_Data extracted from a collection_
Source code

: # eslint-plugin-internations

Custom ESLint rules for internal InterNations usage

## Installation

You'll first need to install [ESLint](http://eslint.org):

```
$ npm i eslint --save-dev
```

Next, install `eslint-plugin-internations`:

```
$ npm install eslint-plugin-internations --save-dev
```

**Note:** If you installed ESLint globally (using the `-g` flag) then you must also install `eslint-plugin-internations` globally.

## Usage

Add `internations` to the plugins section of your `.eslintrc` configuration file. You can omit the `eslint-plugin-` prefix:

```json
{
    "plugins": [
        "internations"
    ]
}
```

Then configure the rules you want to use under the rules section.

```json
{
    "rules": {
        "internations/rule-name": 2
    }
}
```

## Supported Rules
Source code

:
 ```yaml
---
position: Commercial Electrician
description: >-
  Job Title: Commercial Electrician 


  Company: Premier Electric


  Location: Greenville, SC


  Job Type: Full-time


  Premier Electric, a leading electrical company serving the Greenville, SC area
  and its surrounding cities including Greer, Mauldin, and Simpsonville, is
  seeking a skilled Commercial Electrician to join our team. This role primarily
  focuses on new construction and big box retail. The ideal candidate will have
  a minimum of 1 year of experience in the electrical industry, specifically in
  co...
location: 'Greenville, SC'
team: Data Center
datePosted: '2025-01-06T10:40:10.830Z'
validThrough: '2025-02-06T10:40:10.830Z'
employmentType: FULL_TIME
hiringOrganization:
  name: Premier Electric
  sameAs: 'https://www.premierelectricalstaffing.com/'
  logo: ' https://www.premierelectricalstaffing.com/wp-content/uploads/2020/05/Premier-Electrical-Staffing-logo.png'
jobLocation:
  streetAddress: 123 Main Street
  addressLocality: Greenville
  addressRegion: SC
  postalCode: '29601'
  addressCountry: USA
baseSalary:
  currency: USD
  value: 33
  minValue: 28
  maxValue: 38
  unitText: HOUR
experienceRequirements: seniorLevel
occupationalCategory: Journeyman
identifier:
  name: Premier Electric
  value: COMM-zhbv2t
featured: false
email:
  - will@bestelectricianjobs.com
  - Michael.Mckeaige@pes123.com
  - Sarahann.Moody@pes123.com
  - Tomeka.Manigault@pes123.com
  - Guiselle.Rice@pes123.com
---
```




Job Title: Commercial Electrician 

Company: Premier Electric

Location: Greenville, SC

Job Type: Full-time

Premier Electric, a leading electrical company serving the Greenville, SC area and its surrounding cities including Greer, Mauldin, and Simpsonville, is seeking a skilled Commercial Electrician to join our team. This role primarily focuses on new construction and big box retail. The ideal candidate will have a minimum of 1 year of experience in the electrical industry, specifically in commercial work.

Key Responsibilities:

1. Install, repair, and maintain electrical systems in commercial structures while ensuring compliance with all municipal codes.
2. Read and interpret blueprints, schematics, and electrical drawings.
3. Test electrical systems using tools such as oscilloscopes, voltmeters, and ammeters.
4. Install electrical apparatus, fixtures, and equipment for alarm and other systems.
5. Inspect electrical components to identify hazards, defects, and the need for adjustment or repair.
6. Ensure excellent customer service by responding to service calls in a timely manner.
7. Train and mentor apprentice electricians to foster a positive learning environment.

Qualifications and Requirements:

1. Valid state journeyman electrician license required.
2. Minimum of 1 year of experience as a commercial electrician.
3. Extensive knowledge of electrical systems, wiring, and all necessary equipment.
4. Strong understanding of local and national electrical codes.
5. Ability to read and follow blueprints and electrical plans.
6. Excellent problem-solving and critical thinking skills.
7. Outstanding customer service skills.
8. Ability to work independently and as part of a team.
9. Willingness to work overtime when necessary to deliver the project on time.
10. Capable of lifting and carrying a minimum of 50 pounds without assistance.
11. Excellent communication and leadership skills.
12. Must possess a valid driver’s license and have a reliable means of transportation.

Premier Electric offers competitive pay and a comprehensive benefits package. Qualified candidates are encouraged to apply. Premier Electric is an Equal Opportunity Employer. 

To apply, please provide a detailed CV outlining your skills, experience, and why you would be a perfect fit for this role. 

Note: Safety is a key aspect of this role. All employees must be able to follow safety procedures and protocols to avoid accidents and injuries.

_WHAT IS REQUIRED_
Return each line of the entries that holds the string "https".

_TASK SOLUTION_
  sameAs: 'https://www.premierelectricalstaffing.com/'
  logo: ' https://www.premierelectricalstaffing.com/wp-content/uploads/2020/05/Premier-Electrical-Staffing-logo.png'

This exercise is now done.